One way Passport Health Plan models collaboration and innovation in healthcare is by focusing on the integrated care model, which helps us improve both the physical health and the behavioral health – covering mental health and substance use disorders – of our members.
Integrated care, also known as coordinated care, is the bringing together of physical and behavioral health care for a patient. According to the Substance Abuse and Mental Health Services Administration (SAMHSA), “People with mental and substance abuse disorders may die decades earlier than the average person – mostly from untreated and preventable chronic illnesses like hypertension, diabetes, obesity and cardiovascular disease that are aggravated by poor health habits such as inadequate physical activity, poor nutrition, smoking, and substance use disorders. Barriers to primary care – coupled with challenges in navigating complex healthcare systems – have been a major obstacle to care.”
Three Types of Integrated Care
- Referral-based: When a general practitioner refers a patient to a behavioral health specialist, and vice versa.
- Co-located: When multiple health care providers are in the same building but run separate practices.
- Collaborative: When multiple healthcare providers are working as a team in the same office to see patients, sometimes even at the same time.

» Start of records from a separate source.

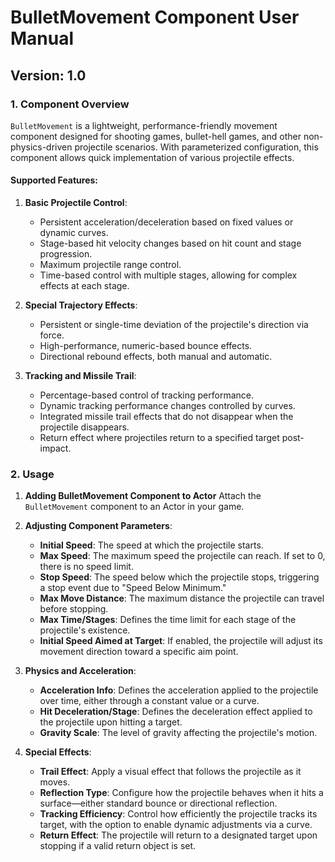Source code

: # BulletMovement Component User Manual

## Version: 1.0

### 1. Component Overview

`BulletMovement` is a lightweight, performance-friendly movement component designed for shooting games, bullet-hell games, and other non-physics-driven projectile scenarios. With parameterized configuration, this component allows quick implementation of various projectile effects.

#### Supported Features:
1. **Basic Projectile Control**:
   - Persistent acceleration/deceleration based on fixed values or dynamic curves.
   - Stage-based hit velocity changes based on hit count and stage progression.
   - Maximum projectile range control.
   - Time-based control with multiple stages, allowing for complex effects at each stage.

2. **Special Trajectory Effects**:
   - Persistent or single-time deviation of the projectile's direction via force.
   - High-performance, numeric-based bounce effects.
   - Directional rebound effects, both manual and automatic.

3. **Tracking and Missile Trail**:
   - Percentage-based control of tracking performance.
   - Dynamic tracking performance changes controlled by curves.
   - Integrated missile trail effects that do not disappear when the projectile disappears.
   - Return effect where projectiles return to a specified target post-impact.

### 2. Usage

1. **Adding BulletMovement Component to Actor**
   Attach the `BulletMovement` component to an Actor in your game.

2. **Adjusting Component Parameters**:
   - **Initial Speed**: The speed at which the projectile starts.
   - **Max Speed**: The maximum speed the projectile can reach. If set to 0, there is no speed limit.
   - **Stop Speed**: The speed below which the projectile stops, triggering a stop event due to "Speed Below Minimum."
   - **Max Move Distance**: The maximum distance the projectile can travel before stopping.
   - **Max Time/Stages**: Defines the time limit for each stage of the projectile's existence.
   - **Initial Speed Aimed at Target**: If enabled, the projectile will adjust its movement direction toward a specific aim point.

3. **Physics and Acceleration**:
   - **Acceleration Info**: Defines the acceleration applied to the projectile over time, either through a constant value or a curve.
   - **Hit Deceleration/Stage**: Defines the deceleration effect applied to the projectile upon hitting a target.
   - **Gravity Scale**: The level of gravity affecting the projectile's motion.

4. **Special Effects**:
   - **Trail Effect**: Apply a visual effect that follows the projectile as it moves.
   - **Reflection Type**: Configure how the projectile behaves when it hits a surface—either standard bounce or directional reflection.
   - **Tracking Efficiency**: Control how efficiently the projectile tracks its target, with the option to enable dynamic adjustments via a curve.
   - **Return Effect**: The projectile will return to a designated target upon stopping if a valid return object is set.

It is important for our members to receive care where they are most comfortable. For members who have a history of behavioral health treatment, some may be most comfortable seeking care in a behavioral health setting.
The same is true for our members who may have only received care in a medical setting. This means using integrated care models to incorporate behavioral health interventions and substance use disorder treatment along with medical care. Because depression is the most prevalent secondary condition that a patient experiences in a medical setting, we work with our ever-expanding network of providers to make sure they are communicating clearly and comprehensively with their patients to identify and treat all of their symptoms.
Currently, we have initiated a pilot program for Passport members in Hardin County in which a team of physicians, social workers and health coaches collaborate to place the focus on each member’s individual healthcare needs to help them achieve and exceed their goals.
Through this program, members suffering from multiple chronic conditions can receive the team-based coordinated care needed to address all of their healthcare needs and improve their quality of life. The patient is at the center of and participates in the design of the shared treatment plan.
By embarking on this pilot program, and researching similar ways we can bring the idea of collaborative integrated care to other members around the Commonwealth, we are putting the focus on the entire person rather than splitting their physical health needs and behavioral health needs.
As we work with more providers in these coordinated and integrated models, this will reduce the overall cost of fragmented and duplicative care and increase the feeling of good health among our members. Together, we can produce some positive change for all Kentuckians.
The systematic coordination of general and behavioral healthcare. Integrating mental health, substance abuse, and primary care services produces the best outcomes and proves the most effective approach to caring for people with multiple healthcare needs.
– Elizabeth McKune, EdD, is director of Behavioral Health for Passport Health Plan.